# Assignment 3

## AI usage

I have used AI to understand better what the tasks were asking. It was also useful for troubleshooting on why plots didn't appear in the notebook. 

## Log

For this assignment I have also tried to work systematically through the tasks, starting with the Jupyter Notebook and completing the app after. 

I had a lot of work to do, as I haven't fully caught up with the lectures yet. To summarize and clarify certain instructions, AI has been very useful this time. 

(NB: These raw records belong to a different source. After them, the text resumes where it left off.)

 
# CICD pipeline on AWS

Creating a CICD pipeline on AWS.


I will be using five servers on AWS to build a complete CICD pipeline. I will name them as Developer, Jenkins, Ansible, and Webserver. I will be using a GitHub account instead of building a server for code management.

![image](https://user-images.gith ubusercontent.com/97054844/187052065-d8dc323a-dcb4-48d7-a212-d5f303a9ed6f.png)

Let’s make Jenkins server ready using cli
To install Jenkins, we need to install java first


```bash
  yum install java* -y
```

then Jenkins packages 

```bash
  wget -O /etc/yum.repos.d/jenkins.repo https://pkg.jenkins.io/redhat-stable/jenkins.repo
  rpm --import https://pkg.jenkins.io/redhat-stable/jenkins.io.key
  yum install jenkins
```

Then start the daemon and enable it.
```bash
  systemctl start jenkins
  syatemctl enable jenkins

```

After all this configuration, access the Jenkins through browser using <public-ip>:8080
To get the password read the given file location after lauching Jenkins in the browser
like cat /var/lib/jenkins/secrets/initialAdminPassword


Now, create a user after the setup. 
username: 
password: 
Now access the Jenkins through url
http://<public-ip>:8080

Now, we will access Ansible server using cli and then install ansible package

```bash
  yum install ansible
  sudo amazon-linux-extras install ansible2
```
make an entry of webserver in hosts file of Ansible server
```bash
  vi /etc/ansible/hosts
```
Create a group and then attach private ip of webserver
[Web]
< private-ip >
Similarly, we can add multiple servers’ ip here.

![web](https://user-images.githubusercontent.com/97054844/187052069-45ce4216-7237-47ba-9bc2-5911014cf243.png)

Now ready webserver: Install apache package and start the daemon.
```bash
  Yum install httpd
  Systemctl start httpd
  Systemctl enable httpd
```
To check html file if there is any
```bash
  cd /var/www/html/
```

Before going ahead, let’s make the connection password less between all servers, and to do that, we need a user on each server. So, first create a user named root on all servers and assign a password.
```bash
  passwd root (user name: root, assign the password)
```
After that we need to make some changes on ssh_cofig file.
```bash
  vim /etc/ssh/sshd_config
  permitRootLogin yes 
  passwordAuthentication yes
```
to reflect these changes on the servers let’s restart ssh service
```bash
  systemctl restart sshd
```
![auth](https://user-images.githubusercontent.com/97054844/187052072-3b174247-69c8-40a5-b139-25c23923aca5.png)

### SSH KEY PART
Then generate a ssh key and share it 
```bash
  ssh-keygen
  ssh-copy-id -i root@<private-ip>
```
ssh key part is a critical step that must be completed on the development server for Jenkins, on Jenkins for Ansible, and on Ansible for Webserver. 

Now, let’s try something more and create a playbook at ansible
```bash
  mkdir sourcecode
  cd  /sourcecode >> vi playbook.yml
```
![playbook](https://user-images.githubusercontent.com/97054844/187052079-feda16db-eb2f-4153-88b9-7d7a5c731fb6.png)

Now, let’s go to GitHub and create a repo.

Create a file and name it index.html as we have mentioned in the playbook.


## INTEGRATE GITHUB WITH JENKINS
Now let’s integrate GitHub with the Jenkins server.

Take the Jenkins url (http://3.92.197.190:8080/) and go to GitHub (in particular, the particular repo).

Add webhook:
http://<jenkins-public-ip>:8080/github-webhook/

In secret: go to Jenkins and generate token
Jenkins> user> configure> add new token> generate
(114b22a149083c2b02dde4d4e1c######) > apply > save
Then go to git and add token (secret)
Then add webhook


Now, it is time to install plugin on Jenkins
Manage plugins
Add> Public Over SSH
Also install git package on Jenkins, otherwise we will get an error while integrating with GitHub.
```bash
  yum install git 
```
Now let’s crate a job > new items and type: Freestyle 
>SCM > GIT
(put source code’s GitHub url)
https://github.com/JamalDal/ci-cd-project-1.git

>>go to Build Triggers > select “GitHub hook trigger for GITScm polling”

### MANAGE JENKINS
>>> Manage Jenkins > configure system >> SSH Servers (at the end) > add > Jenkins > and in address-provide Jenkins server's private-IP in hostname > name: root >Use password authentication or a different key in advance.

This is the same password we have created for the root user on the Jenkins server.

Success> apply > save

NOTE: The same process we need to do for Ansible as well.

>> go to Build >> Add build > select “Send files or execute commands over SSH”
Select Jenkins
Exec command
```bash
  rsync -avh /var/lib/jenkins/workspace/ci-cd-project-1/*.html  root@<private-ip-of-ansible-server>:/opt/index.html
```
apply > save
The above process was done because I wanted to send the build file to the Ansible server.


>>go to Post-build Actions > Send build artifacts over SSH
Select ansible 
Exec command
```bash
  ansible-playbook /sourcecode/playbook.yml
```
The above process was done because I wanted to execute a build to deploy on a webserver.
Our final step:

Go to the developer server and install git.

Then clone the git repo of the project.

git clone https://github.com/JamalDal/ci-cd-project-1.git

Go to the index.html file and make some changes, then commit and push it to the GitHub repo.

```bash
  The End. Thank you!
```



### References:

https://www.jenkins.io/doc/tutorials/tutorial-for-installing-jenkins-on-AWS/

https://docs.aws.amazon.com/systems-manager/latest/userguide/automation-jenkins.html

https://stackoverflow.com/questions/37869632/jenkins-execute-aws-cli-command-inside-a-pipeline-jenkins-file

Once again I got caught up in a couple things that didn't work at first (like understanding how to use DCT and IDCT and how to use and plot the STL), but I managed to calm down and have worked steadily since. 

## Links 

- Github: https://github.com/Satheris/IND320_SMAA
- Streamlit app: https://ind320smaa-2eg32uba6uhmrknkwtxzar.streamlit.app/

## Coding 

### Imports 

In [9]:
import pandas as pd
import numpy as np
import pymongo
import streamlit as st

import plotly.express as px
import plotly.graph_objects as go
import matplotlib.pyplot as plt

import openmeteo_requests
import requests_cache
from retry_requests import retry

from scipy.fft import dct, idct
from scipy.stats import median_abs_deviation
from statsmodels.tsa.seasonal import STL
from sklearn.neighbors import LocalOutlierFactor

import plotly.io as pio
pio.renderers.default = "notebook+pdf"

### Download from openmeteo API

In [10]:
# dictionary for city geo-placement
citydict = {'priceArea': ['NO1', 'NO2', 'NO3', 'NO4', 'NO5'],
            'city': ['Oslo', 'Kristiansand', 'Bergen', 'Tromsø', 'Trondheim'],
            'longitude': [10.7461, 7.9956, 5.3242, 18.9551, 10.3951],
            'latitude': [59.9127, 58.1467, 60.393, 69.6489, 63.4305]}

city_df = pd.DataFrame(citydict).set_index('priceArea')
city_df

Unnamed: 0_level_0,city,longitude,latitude
priceArea,Unnamed: 1_level_1,Unnamed: 2_level_1,Unnamed: 3_level_1
NO1,Oslo,10.7461,59.9127
NO2,Kristiansand,7.9956,58.1467
NO3,Bergen,5.3242,60.393
NO4,Tromsø,18.9551,69.6489
NO5,Trondheim,10.3951,63.4305


In [11]:
# Function for reading openmeteo data, from website

def openmeteo_download(longitude, latitude, year):
    # Setup the Open-Meteo API client with cache and retry on error
    cache_session = requests_cache.CachedSession('.cache', expire_after = 3600)
    retry_session = retry(cache_session, retries = 5, backoff_factor = 0.2)
    openmeteo = openmeteo_requests.Client(session = retry_session)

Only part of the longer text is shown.